As ever, much of the ceremony was marshalled by the Royal British Legion, who have reported the most successful Poppy Appeal ever. The Legion’s National President, Lieutenant-General Sir John Kiszely, said, “Today, with troops on duty in Afghanistan and other trouble spots around the world, remembrance, and the two-minute silence, are as important as ever”. I agree with General Kiszely but I must confess, this year perhaps more than any other, I have found myself worrying about the increased politicisation of the poppy; what those Left-leaning liberal ‘anti-war’ types have always contemptuously (and, I always thought, contemptibly) called “poppy fascism” – a truly odious term.

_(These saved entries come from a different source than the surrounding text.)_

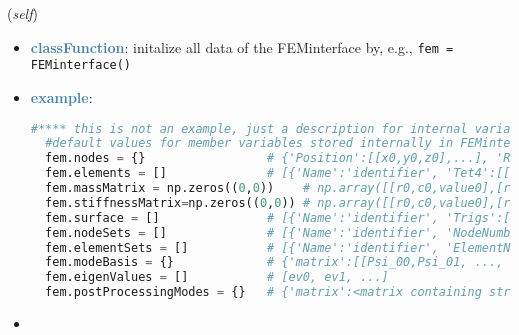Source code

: \begin{itemize}[leftmargin=1.4cm]
\begin{itemize}[leftmargin=1.4cm]
\begin{itemize}[leftmargin=0.5cm]
\begin{itemize}[leftmargin=1.4cm]
\begin{itemize}[leftmargin=1.4cm]
\begin{itemize}[leftmargin=0.5cm]
\begin{flushleft}
({\it self})
\end{flushleft}
\setlength{\itemindent}{0.7cm}
\begin{itemize}[leftmargin=0.7cm]
\item[--]\textcolor{steelblue}{\bf classFunction}: initalize all data of the FEMinterface by, e.g., \texttt{fem = FEMinterface()}
\item[--]\textcolor{steelblue}{\bf example}: \vspace{-12pt}\ei\begin{lstlisting}[language=Python, xleftmargin=36pt]
  #**** this is not an example, just a description for internal variables ****
  #default values for member variables stored internally in FEMinterface fem and typical structure:
  fem.nodes = {}                 # {'Position':[[x0,y0,z0],...], 'RigidBodyRxyz':[[x0,y0,z0],...],  },...]                     #dictionary of different node lists
  fem.elements = []              # [{'Name':'identifier', 'Tet4':[[n0,n1,n2,n3],...], 'Hex8':[[n0,...,n7],...],  },...]        #there may be several element sets
  fem.massMatrix = np.zeros((0,0))    # np.array([[r0,c0,value0],[r1,c1,value1], ... ])                                #currently only in SparseCSR format allowed!
  fem.stiffnessMatrix=np.zeros((0,0)) # np.array([[r0,c0,value0],[r1,c1,value1], ... ])                                #currently only in SparseCSR format allowed!
  fem.surface = []               # [{'Name':'identifier', 'Trigs':[[n0,n1,n2],...], 'Quads':[[n0,...,n3],...],  },...]           #surface with faces
  fem.nodeSets = []              # [{'Name':'identifier', 'NodeNumbers':[n_0,...,n_ns], 'NodeWeights':[w_0,...,w_ns]},...]     #for boundary conditions, etc.
  fem.elementSets = []           # [{'Name':'identifier', 'ElementNumbers':[n_0,...,n_ns]},...]                                #for different volumes, etc.
  fem.modeBasis = {}             # {'matrix':[[Psi_00,Psi_01, ..., Psi_0m],...,[Psi_n0,Psi_n1, ..., Psi_nm]],'type':'NormalModes'} #'NormalModes' are eigenmodes, 'HCBmodes' are Craig-Bampton modes including static modes
  fem.eigenValues = []           # [ev0, ev1, ...]                                                                             #eigenvalues according to eigenvectors in mode basis
  fem.postProcessingModes = {}   # {'matrix':<matrix containing stress components (xx,yy,zz,yz,xz,xy) in each column, rows are for every mesh node>,'outputVariableType':exudyn.OutputVariableType.StressLocal}
\end{lstlisting}\vspace{-24pt}\bi\item[]\vspace{-24pt}\vspace{12pt}\end{itemize}

\end{itemize}
\end{itemize}
\end{itemize}
\end{itemize}
\end{itemize}
\end{itemize}
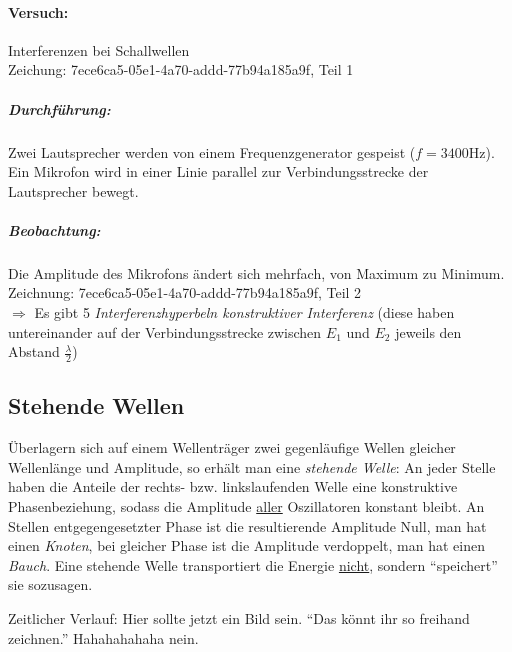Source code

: \documentclass[a4paper]{scrartcl}
\begin{document}
\paragraph{Versuch:} Interferenzen bei Schallwellen\\
Zeichung: 7ece6ca5-05e1-4a70-addd-77b94a185a9f, Teil 1 %
\subparagraph{Durchführung:} Zwei Lautsprecher werden von einem
Frequenzgenerator gespeist (\(f=3400\mathrm{Hz}\)). Ein Mikrofon wird in
einer Linie parallel zur Verbindungsstrecke der Lautsprecher bewegt.
\subparagraph{Beobachtung:} Die Amplitude des Mikrofons ändert sich mehrfach,
von Maximum zu Minimum.
Zeichnung: 7ece6ca5-05e1-4a70-addd-77b94a185a9f, Teil 2\\
\(\Rightarrow\) Es gibt 5 \emph{Interferenzhyperbeln konstruktiver Interferenz}
(diese haben untereinander auf der Verbindungsstrecke zwischen \(E_1\) und
\(E_2\) jeweils den Abstand \(\frac{\lambda}{2}\))

\subsection{Stehende Wellen}
Überlagern sich auf einem Wellenträger zwei gegenläufige Wellen gleicher
Wellenlänge und Amplitude, so erhält man eine \emph{stehende Welle}:
An jeder Stelle haben die Anteile der rechts- bzw. linkslaufenden Welle eine
konstruktive Phasenbeziehung, sodass die Amplitude \underline{aller}
Oszillatoren konstant bleibt. An Stellen entgegengesetzter Phase ist die
resultierende Amplitude Null, man hat einen \emph{Knoten}, bei gleicher Phase
ist die Amplitude verdoppelt, man hat einen \emph{Bauch}. Eine stehende Welle
transportiert die Energie \underline{nicht}, sondern "`speichert"' sie
sozusagen.

Zeitlicher Verlauf: Hier sollte jetzt ein Bild sein. "`Das könnt ihr so
freihand zeichnen."' Hahahahahaha nein.
\end{document}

I should first insert the caveat that I am a strong supporter of the Poppy Appeal and always have been. My dear sainted grandmother was, at the time of her death three years ago aged 98, the oldest active member of her local branch. She lived through two world wars, serving in the Auxiliary Territorial Service during the second. I also attend a regular club that meets at our local RBL hall, so I meet a lot of veterans there over a pint. So I want to make it absolutely clear that my beef is not with the Legion or the Poppy Appeal. My real gripe is simply with the culture we have allowed to develop around the wearing (or non-wearing) of the poppy.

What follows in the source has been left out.